Nun frage ich mich, wie man diese Algorithmen-Sachbearbeiter austricksen kann. Was wäre zum Beispiel, wenn ich über einen gewissen Zeitraum bloß noch die Begriffe „Helene Fischer“ und „Motorsäge“ google? Ein befreundeter Experte winkt ab: Er sagt, dass ich dann auch meine Freunde bei Facebook dazu bringen müsste, ständig zum Thema „Helene Fischer“ und „Motorsäge“ zu posten und auch entsprechend zu googlen – erst dann hätte ich eventuell eine Chance, in eine andere Zielgruppe zu kommen. Googlet man aber „Helene Fischer“ und „Motorsäge“, stößt man lediglich auf einen einzigen Artikel darüber, wie einst ein Konzert besagter Chanteuse abgesagt werden sollte, weil das Mitsingen der Fans die Lautstärke einer Kettensäge überträfe.

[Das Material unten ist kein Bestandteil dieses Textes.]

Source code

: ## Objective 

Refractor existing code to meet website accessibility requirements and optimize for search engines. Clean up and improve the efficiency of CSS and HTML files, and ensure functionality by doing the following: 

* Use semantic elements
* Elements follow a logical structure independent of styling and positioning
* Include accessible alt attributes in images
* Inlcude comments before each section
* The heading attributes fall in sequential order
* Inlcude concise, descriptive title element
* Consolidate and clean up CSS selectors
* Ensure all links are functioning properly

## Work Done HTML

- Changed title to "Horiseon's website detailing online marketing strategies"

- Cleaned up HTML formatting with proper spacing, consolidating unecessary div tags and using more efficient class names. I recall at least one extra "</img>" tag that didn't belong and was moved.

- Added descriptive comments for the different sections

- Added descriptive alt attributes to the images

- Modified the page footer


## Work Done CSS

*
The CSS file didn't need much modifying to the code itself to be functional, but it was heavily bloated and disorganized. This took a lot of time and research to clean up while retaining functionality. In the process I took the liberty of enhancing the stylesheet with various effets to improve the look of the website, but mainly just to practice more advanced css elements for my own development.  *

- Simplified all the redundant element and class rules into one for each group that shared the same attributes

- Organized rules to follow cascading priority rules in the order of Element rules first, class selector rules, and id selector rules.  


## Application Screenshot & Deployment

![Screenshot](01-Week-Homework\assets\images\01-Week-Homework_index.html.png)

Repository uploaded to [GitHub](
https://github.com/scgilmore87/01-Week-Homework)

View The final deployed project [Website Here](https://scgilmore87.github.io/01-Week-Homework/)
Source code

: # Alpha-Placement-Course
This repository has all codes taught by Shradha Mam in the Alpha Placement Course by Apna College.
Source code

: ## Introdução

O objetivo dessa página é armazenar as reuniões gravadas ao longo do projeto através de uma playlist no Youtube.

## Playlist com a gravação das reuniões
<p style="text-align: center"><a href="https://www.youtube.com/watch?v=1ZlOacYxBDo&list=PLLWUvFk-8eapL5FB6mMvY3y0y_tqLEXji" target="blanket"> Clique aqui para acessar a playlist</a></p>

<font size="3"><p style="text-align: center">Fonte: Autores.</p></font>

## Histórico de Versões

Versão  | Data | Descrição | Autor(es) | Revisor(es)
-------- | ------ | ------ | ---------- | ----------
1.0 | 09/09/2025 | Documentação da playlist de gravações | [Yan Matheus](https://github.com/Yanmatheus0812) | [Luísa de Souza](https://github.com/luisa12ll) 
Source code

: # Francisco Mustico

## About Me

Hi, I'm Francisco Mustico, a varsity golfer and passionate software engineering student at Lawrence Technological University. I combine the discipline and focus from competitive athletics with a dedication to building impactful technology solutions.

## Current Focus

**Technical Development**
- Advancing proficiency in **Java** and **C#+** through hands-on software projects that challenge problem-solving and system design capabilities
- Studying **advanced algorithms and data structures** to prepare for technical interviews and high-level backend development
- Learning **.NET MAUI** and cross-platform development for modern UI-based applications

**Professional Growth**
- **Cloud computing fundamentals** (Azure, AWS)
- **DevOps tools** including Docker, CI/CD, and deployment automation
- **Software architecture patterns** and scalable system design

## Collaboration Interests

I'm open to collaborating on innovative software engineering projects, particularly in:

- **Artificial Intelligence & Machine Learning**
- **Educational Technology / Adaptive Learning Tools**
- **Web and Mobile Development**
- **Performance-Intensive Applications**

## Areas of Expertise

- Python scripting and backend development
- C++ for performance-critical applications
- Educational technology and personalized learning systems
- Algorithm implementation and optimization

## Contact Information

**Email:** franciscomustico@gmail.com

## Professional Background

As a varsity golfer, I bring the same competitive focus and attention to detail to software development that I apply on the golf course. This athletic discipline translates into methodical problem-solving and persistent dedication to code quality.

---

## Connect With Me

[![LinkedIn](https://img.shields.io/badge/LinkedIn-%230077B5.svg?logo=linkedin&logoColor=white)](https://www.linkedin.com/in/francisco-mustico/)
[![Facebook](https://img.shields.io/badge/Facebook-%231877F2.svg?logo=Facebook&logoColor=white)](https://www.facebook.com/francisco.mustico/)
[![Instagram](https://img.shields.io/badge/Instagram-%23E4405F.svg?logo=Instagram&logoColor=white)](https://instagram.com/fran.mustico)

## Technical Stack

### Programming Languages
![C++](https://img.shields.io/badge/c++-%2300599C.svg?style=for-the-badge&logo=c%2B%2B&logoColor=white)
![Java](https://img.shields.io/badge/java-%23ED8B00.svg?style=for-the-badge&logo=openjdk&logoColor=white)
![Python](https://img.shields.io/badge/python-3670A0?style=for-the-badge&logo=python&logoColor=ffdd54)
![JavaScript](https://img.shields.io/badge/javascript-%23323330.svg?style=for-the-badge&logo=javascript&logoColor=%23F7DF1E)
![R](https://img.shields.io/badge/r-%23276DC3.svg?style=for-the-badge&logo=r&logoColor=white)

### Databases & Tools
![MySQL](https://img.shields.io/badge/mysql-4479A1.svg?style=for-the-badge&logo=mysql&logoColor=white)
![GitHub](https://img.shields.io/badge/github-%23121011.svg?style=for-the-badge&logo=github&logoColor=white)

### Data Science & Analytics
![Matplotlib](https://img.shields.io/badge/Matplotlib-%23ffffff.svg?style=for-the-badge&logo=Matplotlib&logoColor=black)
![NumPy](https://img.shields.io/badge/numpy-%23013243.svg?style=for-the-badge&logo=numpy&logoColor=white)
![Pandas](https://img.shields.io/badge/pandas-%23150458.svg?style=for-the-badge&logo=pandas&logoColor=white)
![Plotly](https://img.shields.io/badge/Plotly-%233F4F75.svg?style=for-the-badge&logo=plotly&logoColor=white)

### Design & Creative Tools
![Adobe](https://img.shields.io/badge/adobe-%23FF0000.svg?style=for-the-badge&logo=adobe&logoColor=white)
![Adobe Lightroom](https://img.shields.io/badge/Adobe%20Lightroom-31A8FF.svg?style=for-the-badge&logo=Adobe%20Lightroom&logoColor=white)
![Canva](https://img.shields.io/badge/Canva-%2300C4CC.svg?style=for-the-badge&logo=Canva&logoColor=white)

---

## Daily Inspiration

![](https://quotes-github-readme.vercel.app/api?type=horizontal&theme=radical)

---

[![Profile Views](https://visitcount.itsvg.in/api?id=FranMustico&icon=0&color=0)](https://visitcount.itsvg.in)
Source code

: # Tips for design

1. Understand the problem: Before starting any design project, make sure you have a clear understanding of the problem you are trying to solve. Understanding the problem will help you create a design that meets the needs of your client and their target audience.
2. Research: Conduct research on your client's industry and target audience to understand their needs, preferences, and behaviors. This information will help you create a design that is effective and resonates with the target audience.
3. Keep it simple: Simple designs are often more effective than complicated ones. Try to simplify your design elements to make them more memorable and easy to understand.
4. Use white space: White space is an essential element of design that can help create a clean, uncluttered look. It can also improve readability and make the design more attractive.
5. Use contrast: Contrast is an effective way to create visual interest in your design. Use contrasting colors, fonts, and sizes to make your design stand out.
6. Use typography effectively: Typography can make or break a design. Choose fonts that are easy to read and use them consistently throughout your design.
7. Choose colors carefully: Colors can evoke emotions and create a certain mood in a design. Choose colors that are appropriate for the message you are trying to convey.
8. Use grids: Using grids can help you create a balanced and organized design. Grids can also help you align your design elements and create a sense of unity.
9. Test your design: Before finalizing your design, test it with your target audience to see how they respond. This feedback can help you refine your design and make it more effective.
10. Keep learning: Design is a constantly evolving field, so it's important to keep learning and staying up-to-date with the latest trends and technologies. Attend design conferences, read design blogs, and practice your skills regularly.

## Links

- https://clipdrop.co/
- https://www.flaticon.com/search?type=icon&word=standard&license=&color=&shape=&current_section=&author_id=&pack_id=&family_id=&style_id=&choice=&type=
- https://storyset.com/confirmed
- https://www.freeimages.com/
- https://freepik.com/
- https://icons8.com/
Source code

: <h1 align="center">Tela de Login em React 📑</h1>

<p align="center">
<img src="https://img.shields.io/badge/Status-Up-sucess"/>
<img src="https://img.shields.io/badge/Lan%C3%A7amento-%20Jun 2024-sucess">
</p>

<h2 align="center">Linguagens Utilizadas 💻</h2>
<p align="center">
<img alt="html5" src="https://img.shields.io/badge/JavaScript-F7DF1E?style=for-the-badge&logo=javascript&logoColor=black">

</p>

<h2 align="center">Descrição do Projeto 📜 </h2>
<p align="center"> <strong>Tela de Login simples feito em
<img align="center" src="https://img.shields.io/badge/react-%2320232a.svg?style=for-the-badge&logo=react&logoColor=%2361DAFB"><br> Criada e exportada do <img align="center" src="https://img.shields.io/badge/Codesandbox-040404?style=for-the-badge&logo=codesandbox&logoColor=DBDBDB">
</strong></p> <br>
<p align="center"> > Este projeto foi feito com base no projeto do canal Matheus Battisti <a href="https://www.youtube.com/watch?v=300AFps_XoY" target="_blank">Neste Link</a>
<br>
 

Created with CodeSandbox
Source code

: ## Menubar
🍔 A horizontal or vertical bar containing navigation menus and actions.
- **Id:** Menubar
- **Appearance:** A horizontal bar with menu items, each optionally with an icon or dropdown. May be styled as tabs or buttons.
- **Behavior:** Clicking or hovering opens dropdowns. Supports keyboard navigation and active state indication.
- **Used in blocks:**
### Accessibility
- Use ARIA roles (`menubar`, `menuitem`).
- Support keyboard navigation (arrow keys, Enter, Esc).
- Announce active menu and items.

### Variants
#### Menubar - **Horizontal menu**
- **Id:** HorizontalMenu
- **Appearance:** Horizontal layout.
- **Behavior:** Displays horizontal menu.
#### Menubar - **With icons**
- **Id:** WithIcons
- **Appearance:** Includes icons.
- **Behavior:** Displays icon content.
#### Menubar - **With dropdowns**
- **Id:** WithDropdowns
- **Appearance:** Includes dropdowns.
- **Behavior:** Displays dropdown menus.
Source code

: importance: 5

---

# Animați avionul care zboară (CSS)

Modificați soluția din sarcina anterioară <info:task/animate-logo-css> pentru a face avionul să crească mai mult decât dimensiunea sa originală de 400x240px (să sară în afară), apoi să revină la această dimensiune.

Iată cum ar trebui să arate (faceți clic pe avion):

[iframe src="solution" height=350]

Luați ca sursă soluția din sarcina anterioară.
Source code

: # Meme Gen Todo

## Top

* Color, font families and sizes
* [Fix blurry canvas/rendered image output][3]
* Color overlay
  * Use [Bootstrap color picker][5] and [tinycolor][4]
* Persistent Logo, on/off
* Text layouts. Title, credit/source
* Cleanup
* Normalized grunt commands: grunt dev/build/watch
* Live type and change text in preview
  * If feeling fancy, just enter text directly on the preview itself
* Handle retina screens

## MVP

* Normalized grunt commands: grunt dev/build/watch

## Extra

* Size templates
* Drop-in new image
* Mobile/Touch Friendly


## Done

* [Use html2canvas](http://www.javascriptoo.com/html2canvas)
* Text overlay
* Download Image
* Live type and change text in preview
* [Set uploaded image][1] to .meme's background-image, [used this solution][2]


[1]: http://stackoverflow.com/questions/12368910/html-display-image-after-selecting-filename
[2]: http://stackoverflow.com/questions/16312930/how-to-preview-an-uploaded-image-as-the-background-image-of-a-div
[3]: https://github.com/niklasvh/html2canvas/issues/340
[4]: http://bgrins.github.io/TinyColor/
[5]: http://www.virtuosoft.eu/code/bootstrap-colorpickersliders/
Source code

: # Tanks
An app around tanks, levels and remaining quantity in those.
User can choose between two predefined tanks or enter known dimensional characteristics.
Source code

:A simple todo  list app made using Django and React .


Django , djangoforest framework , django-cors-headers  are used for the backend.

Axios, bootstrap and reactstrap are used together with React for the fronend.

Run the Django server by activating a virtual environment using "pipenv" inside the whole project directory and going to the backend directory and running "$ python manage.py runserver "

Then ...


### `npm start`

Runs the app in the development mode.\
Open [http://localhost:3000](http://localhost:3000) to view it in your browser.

Es nützt alles nichts – das macht auf Dauer keiner mit. Womöglich also gibt es nur eine einzige Möglichkeit, die Daten-Mafia schachmatt zu setzten: Selfgoogling, rund um die Uhr. Eine Facebook-Gruppe mit meinem eigenen Namen habe ich auch gegründet – zwei andere haben schon zugesagt.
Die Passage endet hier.